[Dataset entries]
○ ○ ○ ○ ○ ○ ○
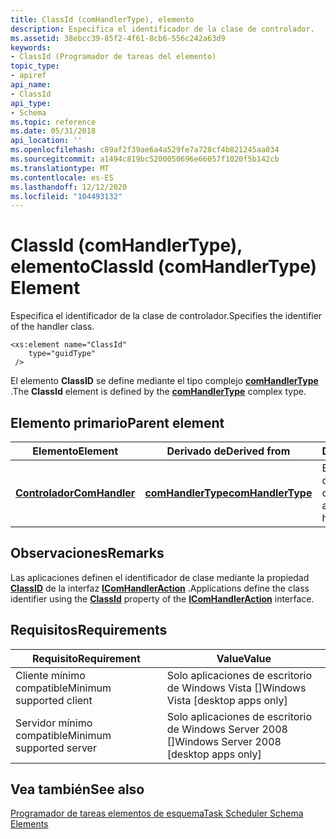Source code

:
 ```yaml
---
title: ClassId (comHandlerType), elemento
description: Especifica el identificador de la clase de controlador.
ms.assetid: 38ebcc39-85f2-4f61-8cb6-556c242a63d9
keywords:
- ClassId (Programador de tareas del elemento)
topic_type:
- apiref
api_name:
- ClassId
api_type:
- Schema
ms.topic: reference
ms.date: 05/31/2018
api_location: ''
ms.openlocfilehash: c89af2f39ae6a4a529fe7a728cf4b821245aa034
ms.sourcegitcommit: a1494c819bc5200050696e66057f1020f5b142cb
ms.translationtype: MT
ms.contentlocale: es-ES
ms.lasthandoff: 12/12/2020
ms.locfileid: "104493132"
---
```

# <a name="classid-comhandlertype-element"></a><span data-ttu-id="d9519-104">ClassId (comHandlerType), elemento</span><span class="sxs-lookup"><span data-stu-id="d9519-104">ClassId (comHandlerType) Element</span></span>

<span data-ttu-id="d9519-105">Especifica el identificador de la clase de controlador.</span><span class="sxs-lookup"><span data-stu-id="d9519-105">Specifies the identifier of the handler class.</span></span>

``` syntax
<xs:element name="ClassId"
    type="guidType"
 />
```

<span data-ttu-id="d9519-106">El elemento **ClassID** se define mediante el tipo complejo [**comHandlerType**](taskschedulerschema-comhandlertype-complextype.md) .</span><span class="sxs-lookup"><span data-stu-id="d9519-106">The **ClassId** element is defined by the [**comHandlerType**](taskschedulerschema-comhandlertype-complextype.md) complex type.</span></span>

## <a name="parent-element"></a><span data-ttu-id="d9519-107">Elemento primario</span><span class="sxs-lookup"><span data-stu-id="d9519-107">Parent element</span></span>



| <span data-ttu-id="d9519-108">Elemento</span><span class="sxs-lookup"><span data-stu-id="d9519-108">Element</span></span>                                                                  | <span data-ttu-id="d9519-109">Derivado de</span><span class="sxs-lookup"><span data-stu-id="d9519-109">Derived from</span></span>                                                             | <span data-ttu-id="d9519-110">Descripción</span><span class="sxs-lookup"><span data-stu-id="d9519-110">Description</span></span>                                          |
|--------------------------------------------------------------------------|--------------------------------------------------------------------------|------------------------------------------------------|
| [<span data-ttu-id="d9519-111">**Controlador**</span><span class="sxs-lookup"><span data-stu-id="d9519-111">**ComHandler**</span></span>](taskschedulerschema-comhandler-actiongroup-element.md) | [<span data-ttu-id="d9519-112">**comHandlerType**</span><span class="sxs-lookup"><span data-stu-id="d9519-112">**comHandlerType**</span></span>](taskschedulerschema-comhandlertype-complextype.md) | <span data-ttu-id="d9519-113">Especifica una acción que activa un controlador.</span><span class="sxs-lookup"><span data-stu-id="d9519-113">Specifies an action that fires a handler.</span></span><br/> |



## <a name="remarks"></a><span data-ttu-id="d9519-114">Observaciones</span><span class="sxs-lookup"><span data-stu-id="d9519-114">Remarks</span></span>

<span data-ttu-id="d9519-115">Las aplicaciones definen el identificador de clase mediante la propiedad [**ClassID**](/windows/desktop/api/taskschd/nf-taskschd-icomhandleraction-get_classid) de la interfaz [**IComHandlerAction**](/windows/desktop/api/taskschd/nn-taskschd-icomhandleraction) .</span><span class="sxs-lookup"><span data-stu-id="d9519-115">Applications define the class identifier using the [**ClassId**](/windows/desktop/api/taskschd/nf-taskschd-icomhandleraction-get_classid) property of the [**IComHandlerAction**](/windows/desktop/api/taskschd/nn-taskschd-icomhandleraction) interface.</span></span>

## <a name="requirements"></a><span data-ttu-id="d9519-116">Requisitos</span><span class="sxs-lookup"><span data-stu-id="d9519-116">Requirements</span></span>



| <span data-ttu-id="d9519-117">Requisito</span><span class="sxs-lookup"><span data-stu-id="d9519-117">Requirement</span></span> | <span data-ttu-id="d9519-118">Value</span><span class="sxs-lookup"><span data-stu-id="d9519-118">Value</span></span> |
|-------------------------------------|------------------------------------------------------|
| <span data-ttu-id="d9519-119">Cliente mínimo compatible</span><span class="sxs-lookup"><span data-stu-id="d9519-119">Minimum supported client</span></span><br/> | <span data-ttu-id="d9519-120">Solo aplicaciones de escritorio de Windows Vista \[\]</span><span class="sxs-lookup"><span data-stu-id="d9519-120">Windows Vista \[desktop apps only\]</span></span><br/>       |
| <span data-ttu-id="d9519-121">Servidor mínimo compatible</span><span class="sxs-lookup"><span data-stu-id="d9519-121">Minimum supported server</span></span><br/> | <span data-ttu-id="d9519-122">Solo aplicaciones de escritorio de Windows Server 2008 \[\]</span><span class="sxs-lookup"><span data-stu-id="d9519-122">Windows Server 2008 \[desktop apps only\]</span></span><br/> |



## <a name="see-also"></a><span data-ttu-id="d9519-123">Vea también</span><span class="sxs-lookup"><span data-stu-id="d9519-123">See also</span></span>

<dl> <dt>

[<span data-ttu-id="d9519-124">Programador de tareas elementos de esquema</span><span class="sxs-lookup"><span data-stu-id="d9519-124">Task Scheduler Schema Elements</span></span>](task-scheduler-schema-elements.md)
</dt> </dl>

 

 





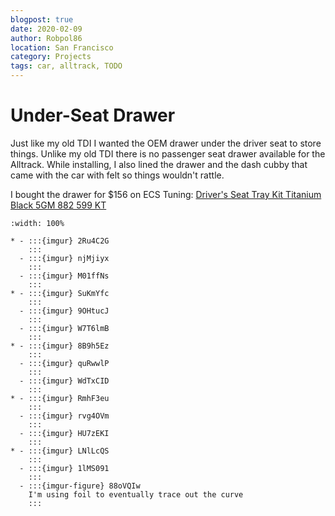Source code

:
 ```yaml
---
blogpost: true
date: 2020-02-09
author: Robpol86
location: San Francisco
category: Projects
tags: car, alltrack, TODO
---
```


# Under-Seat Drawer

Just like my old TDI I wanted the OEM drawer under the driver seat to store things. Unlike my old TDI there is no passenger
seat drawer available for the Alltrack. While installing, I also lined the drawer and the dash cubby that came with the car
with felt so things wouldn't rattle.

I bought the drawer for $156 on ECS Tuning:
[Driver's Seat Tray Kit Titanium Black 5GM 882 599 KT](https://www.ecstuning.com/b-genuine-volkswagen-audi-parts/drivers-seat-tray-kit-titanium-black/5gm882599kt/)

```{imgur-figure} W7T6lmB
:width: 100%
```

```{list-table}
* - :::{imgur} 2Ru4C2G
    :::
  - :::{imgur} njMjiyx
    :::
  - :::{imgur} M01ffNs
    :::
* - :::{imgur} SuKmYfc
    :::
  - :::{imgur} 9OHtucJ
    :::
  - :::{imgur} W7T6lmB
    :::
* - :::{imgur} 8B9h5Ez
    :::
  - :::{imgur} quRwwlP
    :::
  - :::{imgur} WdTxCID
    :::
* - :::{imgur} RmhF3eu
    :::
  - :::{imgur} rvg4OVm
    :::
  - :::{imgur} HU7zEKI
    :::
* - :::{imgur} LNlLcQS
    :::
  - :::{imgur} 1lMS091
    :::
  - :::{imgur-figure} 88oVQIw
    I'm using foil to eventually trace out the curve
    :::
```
○ ○ ○ ○ ○ ○ ○
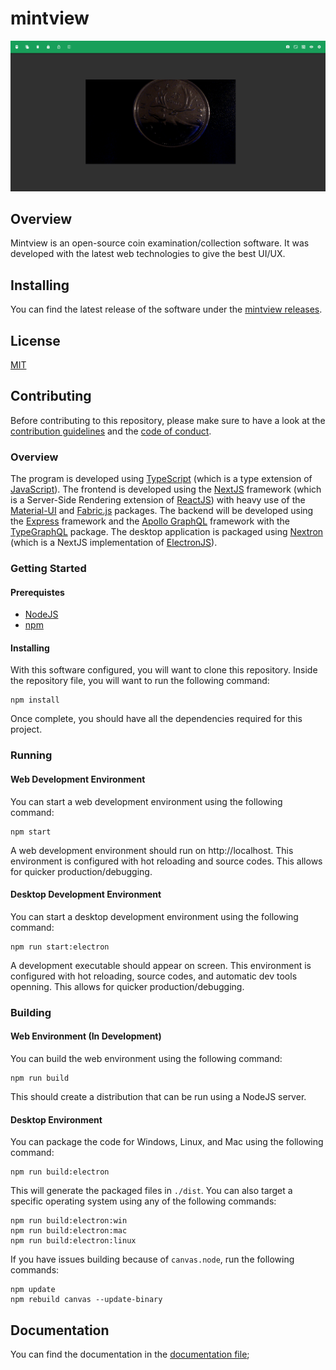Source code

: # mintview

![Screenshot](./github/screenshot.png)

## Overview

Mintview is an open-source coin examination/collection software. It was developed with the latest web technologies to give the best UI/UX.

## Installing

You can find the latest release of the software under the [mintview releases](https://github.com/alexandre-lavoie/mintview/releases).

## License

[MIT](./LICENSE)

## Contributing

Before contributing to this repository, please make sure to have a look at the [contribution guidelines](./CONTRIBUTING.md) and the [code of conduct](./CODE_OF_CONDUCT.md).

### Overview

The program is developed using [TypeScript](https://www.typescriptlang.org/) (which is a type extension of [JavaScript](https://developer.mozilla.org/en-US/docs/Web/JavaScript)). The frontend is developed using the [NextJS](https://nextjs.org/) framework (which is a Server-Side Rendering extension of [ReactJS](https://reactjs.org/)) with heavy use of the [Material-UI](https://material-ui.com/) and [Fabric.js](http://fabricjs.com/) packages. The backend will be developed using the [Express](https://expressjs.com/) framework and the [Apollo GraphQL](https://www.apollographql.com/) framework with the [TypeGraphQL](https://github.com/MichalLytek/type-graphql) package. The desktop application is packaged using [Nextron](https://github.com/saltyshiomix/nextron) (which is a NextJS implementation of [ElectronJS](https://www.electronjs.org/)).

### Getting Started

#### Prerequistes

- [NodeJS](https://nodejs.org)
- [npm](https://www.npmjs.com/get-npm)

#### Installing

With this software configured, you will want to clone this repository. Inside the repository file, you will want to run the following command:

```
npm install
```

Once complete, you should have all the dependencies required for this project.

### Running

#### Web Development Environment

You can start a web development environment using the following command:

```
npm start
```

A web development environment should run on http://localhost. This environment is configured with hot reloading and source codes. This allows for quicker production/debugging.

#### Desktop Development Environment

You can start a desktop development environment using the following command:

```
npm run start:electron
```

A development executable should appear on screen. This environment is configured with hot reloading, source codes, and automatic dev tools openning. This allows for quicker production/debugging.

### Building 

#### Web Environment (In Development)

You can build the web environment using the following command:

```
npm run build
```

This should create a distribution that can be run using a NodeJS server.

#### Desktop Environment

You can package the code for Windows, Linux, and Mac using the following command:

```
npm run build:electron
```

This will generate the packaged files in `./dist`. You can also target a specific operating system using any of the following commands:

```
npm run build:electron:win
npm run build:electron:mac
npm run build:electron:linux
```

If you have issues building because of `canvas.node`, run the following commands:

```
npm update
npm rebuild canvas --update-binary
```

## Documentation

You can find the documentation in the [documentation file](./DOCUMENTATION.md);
○ ○ ○ ○ ○ ○ ○
* _Problem statement_:
Copy exactly the stretch of data above from the line with "You can find the latest" through the line with "#### Installing", and omit all other lines.

* _Exercise output_:
You can find the latest release of the software under the [mintview releases](https://github.com/alexandre-lavoie/mintview/releases).

## License

[MIT](./LICENSE)

## Contributing

Before contributing to this repository, please make sure to have a look at the [contribution guidelines](./CONTRIBUTING.md) and the [code of conduct](./CODE_OF_CONDUCT.md).

### Overview

The program is developed using [TypeScript](https://www.typescriptlang.org/) (which is a type extension of [JavaScript](https://developer.mozilla.org/en-US/docs/Web/JavaScript)). The frontend is developed using the [NextJS](https://nextjs.org/) framework (which is a Server-Side Rendering extension of [ReactJS](https://reactjs.org/)) with heavy use of the [Material-UI](https://material-ui.com/) and [Fabric.js](http://fabricjs.com/) packages. The backend will be developed using the [Express](https://expressjs.com/) framework and the [Apollo GraphQL](https://www.apollographql.com/) framework with the [TypeGraphQL](https://github.com/MichalLytek/type-graphql) package. The desktop application is packaged using [Nextron](https://github.com/saltyshiomix/nextron) (which is a NextJS implementation of [ElectronJS](https://www.electronjs.org/)).

### Getting Started

#### Prerequistes

- [NodeJS](https://nodejs.org)
- [npm](https://www.npmjs.com/get-npm)

#### Installing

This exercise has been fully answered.